**Task objective**
Take the material below and restate it word for word, stopping after the line in which "- ✅ 避免非统一缩放导致的扭曲" occurs.

━━━ Records shown ━━━

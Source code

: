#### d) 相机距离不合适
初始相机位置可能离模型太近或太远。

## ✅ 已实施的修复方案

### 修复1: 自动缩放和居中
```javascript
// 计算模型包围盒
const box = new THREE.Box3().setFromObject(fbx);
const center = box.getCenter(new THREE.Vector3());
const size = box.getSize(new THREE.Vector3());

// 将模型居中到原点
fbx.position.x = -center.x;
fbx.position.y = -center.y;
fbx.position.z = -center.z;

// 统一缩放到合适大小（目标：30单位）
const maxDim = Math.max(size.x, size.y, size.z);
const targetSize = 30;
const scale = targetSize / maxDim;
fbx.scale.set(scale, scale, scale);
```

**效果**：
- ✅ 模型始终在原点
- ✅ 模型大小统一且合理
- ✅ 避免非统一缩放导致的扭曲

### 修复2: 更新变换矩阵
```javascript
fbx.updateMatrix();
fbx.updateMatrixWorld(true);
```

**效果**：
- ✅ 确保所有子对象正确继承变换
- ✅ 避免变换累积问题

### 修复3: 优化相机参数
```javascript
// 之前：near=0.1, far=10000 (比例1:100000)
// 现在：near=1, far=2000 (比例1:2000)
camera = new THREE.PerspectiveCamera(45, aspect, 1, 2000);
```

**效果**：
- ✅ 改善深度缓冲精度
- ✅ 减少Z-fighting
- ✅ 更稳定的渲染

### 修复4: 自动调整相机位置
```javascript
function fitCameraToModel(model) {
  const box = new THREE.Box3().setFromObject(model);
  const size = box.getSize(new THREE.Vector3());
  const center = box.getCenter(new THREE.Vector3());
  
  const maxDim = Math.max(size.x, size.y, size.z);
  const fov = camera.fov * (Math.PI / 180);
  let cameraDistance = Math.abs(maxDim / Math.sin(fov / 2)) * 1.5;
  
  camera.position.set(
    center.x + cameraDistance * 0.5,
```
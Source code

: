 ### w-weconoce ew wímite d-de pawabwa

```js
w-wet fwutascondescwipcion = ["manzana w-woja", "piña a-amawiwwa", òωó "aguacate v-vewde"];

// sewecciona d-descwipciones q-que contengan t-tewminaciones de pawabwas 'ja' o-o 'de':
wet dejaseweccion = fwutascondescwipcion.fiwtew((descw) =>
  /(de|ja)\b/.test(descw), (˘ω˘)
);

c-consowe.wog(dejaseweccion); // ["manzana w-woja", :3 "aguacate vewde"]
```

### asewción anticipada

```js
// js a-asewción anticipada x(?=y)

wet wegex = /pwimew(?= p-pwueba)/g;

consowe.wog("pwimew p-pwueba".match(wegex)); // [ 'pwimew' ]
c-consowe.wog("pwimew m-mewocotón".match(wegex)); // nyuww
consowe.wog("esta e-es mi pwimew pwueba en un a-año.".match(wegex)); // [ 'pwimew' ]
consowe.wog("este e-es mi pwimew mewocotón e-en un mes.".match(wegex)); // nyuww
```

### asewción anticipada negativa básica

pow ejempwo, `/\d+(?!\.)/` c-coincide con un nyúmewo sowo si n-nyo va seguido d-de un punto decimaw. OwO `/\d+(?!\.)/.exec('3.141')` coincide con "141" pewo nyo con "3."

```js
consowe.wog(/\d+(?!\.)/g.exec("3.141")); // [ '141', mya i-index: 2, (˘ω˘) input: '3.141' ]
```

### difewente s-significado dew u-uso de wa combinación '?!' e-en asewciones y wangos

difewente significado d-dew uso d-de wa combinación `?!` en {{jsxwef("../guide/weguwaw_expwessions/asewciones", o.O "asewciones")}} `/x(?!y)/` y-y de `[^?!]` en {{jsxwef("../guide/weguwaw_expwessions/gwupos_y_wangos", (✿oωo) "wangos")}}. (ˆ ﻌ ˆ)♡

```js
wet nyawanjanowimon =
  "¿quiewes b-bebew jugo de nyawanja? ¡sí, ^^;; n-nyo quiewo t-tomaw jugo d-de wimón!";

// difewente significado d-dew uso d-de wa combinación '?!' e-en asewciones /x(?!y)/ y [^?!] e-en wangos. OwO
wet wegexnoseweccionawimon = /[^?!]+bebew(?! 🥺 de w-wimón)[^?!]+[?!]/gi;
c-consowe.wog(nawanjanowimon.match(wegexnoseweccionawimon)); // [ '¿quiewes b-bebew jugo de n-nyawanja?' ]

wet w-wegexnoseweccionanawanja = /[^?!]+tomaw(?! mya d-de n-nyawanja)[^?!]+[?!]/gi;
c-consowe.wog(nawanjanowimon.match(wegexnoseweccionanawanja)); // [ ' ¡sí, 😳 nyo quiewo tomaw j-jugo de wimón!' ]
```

━━━

**Answer to this exercise**
Source code

:#### d) 相机距离不合适
初始相机位置可能离模型太近或太远。

## ✅ 已实施的修复方案

### 修复1: 自动缩放和居中
```javascript
// 计算模型包围盒
const box = new THREE.Box3().setFromObject(fbx);
const center = box.getCenter(new THREE.Vector3());
const size = box.getSize(new THREE.Vector3());

// 将模型居中到原点
fbx.position.x = -center.x;
fbx.position.y = -center.y;
fbx.position.z = -center.z;

// 统一缩放到合适大小（目标：30单位）
const maxDim = Math.max(size.x, size.y, size.z);
const targetSize = 30;
const scale = targetSize / maxDim;
fbx.scale.set(scale, scale, scale);
```

**效果**：
- ✅ 模型始终在原点
- ✅ 模型大小统一且合理
- ✅ 避免非统一缩放导致的扭曲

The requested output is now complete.